Scan the material for the word "Version", then return every line where it appears.
╔══
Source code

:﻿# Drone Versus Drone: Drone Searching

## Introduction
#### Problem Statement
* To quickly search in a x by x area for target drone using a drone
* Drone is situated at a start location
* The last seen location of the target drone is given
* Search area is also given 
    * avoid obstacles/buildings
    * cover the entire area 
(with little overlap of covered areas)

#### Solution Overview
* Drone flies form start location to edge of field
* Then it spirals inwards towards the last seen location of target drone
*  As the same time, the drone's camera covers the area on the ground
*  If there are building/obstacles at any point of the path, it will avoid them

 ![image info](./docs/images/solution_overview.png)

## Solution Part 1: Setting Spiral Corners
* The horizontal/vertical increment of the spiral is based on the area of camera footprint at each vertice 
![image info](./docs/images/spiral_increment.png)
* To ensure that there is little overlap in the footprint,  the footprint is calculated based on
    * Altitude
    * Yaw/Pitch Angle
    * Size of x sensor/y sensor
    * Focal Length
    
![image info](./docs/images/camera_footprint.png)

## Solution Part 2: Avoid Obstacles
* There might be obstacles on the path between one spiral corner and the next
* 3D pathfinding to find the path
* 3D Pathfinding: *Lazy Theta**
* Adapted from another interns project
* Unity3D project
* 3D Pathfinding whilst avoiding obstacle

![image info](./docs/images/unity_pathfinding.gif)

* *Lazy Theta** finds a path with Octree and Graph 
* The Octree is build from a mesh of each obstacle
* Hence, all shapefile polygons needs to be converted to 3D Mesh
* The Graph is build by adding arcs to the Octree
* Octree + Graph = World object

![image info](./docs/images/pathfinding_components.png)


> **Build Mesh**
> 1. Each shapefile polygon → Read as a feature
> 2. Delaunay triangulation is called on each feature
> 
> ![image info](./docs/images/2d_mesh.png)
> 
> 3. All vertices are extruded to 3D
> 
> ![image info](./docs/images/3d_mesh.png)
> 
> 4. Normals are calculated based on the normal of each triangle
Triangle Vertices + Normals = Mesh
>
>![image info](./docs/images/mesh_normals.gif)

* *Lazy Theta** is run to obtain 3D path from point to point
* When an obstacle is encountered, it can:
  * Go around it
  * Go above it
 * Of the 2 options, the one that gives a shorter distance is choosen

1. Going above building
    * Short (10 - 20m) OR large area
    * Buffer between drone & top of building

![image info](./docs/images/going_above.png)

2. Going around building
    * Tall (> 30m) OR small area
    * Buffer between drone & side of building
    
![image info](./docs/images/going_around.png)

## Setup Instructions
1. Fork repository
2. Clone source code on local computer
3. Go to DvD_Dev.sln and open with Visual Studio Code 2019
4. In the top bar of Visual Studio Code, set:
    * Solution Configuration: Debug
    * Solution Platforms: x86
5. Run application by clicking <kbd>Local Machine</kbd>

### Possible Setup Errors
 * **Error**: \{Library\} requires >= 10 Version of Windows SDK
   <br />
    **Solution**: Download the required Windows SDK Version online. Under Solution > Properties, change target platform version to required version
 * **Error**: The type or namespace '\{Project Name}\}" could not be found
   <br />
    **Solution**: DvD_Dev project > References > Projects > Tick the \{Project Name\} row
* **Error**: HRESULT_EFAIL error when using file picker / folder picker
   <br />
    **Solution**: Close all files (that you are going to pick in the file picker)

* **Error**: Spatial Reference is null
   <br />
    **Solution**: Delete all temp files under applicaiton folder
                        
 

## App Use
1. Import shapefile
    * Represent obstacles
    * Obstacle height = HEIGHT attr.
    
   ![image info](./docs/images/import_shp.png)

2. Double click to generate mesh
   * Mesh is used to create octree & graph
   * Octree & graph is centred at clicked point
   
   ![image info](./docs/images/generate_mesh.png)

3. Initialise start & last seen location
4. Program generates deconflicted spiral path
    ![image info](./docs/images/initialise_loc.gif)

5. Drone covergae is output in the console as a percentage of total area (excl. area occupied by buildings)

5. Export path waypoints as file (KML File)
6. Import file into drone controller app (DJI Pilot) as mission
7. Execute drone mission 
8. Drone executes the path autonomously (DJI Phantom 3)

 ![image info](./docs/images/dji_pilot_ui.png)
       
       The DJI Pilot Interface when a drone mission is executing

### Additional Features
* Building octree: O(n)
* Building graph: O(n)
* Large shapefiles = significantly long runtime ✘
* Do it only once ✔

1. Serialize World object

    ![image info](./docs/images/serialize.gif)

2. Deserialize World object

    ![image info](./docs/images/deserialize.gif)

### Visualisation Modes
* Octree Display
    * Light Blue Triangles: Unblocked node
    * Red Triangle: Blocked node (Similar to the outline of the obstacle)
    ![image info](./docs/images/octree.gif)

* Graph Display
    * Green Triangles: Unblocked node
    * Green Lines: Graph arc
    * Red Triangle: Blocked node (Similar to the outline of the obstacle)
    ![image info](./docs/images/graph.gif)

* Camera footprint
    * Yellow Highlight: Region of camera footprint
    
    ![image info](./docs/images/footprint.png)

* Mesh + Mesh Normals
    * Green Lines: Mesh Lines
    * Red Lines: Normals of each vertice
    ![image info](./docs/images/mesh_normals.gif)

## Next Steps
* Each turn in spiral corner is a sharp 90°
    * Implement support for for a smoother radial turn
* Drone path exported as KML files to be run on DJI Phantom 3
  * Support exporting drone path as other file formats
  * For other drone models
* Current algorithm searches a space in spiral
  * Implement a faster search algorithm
╚══
Answer to the exercise ▸
 * **Error**: \{Library\} requires >= 10 Version of Windows SDK
    **Solution**: Download the required Windows SDK Version online. Under Solution > Properties, change target platform version to required version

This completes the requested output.